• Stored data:
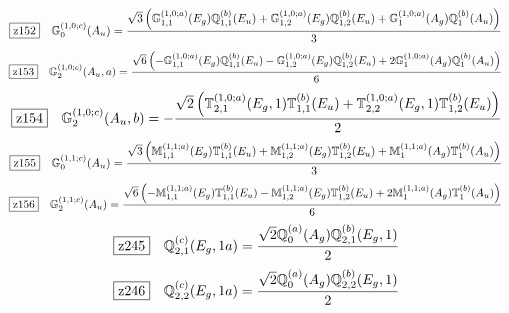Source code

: \documentclass[fleqn,10pt,landscape]{jsarticle}
\begin{document}
\begin{dmath*}
\hspace*{3mm}\fbox{z152}\quad \mathbb{G}_{0}^{(1,0;c)}(A_{u})=\frac{\sqrt{3} \left(\mathbb{G}_{1,1}^{(1,0;a)}(E_{g}) \mathbb{Q}_{1,1}^{(b)}(E_{u}) + \mathbb{G}_{1,2}^{(1,0;a)}(E_{g}) \mathbb{Q}_{1,2}^{(b)}(E_{u}) + \mathbb{G}_{1}^{(1,0;a)}(A_{g}) \mathbb{Q}_{1}^{(b)}(A_{u})\right)}{3}
\end{dmath*}
\begin{dmath*}
\hspace*{3mm}\fbox{z153}\quad \mathbb{G}_{2}^{(1,0;c)}(A_{u},a)=\frac{\sqrt{6} \left(- \mathbb{G}_{1,1}^{(1,0;a)}(E_{g}) \mathbb{Q}_{1,1}^{(b)}(E_{u}) - \mathbb{G}_{1,2}^{(1,0;a)}(E_{g}) \mathbb{Q}_{1,2}^{(b)}(E_{u}) + 2 \mathbb{G}_{1}^{(1,0;a)}(A_{g}) \mathbb{Q}_{1}^{(b)}(A_{u})\right)}{6}
\end{dmath*}
\begin{dmath*}
\hspace*{3mm}\fbox{z154}\quad \mathbb{G}_{2}^{(1,0;c)}(A_{u},b)=- \frac{\sqrt{2} \left(\mathbb{T}_{2,1}^{(1,0;a)}(E_{g},1) \mathbb{T}_{1,1}^{(b)}(E_{u}) + \mathbb{T}_{2,2}^{(1,0;a)}(E_{g},1) \mathbb{T}_{1,2}^{(b)}(E_{u})\right)}{2}
\end{dmath*}
\begin{dmath*}
\hspace*{3mm}\fbox{z155}\quad \mathbb{G}_{0}^{(1,1;c)}(A_{u})=\frac{\sqrt{3} \left(\mathbb{M}_{1,1}^{(1,1;a)}(E_{g}) \mathbb{T}_{1,1}^{(b)}(E_{u}) + \mathbb{M}_{1,2}^{(1,1;a)}(E_{g}) \mathbb{T}_{1,2}^{(b)}(E_{u}) + \mathbb{M}_{1}^{(1,1;a)}(A_{g}) \mathbb{T}_{1}^{(b)}(A_{u})\right)}{3}
\end{dmath*}
\begin{dmath*}
\hspace*{3mm}\fbox{z156}\quad \mathbb{G}_{2}^{(1,1;c)}(A_{u})=\frac{\sqrt{6} \left(- \mathbb{M}_{1,1}^{(1,1;a)}(E_{g}) \mathbb{T}_{1,1}^{(b)}(E_{u}) - \mathbb{M}_{1,2}^{(1,1;a)}(E_{g}) \mathbb{T}_{1,2}^{(b)}(E_{u}) + 2 \mathbb{M}_{1}^{(1,1;a)}(A_{g}) \mathbb{T}_{1}^{(b)}(A_{u})\right)}{6}
\end{dmath*}
\begin{dmath*}
\hspace*{3mm}\fbox{z245}\quad \mathbb{Q}_{2,1}^{(c)}(E_{g},1a)=\frac{\sqrt{2} \mathbb{Q}_{0}^{(a)}(A_{g}) \mathbb{Q}_{2,1}^{(b)}(E_{g},1)}{2}
\end{dmath*}
\begin{dmath*}
\hspace*{3mm}\fbox{z246}\quad \mathbb{Q}_{2,2}^{(c)}(E_{g},1a)=\frac{\sqrt{2} \mathbb{Q}_{0}^{(a)}(A_{g}) \mathbb{Q}_{2,2}^{(b)}(E_{g},1)}{2}
\end{dmath*}
\end{document}
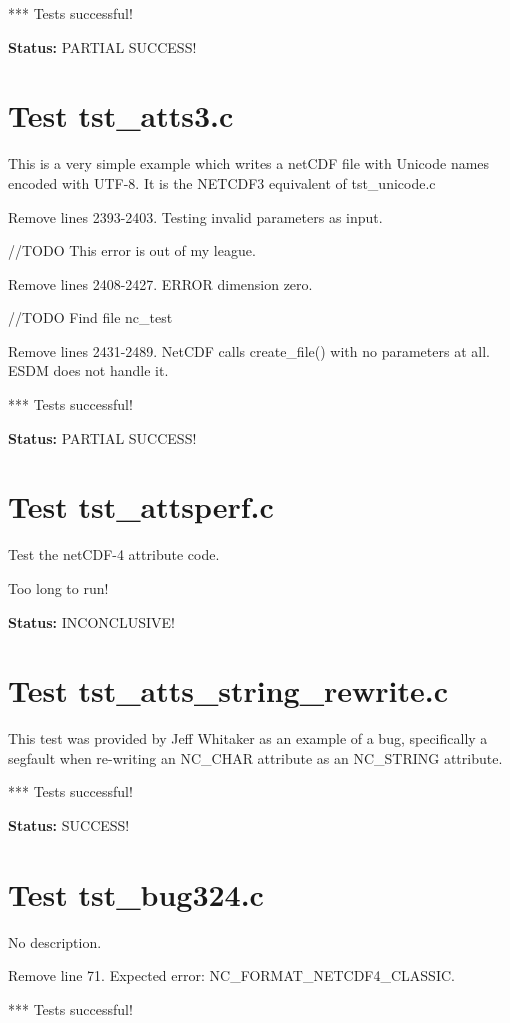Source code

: *** Tests successful!

{\bf \large Status: } PARTIAL SUCCESS!

\section{Test tst\_atts3.c}

This is a very simple example which writes a netCDF file with
Unicode names encoded with UTF-8. It is the NETCDF3 equivalent
of tst\_unicode.c

Remove lines 2393-2403. Testing invalid parameters as input.

//TODO This error is out of my league.

Remove lines 2408-2427. ERROR dimension zero.

//TODO Find file nc\_test

Remove lines 2431-2489. NetCDF calls create\_file() with no parameters at all. ESDM does not handle it.

*** Tests successful!

{\bf \large Status: } PARTIAL SUCCESS!

\section{Test tst\_attsperf.c}

Test the netCDF-4 attribute code.

Too long to run!

{\bf \large Status: } INCONCLUSIVE!

\section{Test tst\_atts\_string\_rewrite.c}

This test was provided by Jeff Whitaker as an example of a bug,
specifically a segfault when re-writing an NC\_CHAR attribute as
an NC\_STRING attribute.

*** Tests successful!

{\bf \large Status: } SUCCESS!

\section{Test tst\_bug324.c}

No description.

Remove line 71. Expected error: NC\_FORMAT\_NETCDF4\_CLASSIC.

*** Tests successful!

• WHAT NEEDS TO BE DONE: Filter the records for the string "parameters" and copy every line that holds it.

• ANSWER SPACE:
Remove lines 2393-2403. Testing invalid parameters as input.
Remove lines 2431-2489. NetCDF calls create\_file() with no parameters at all. ESDM does not handle it.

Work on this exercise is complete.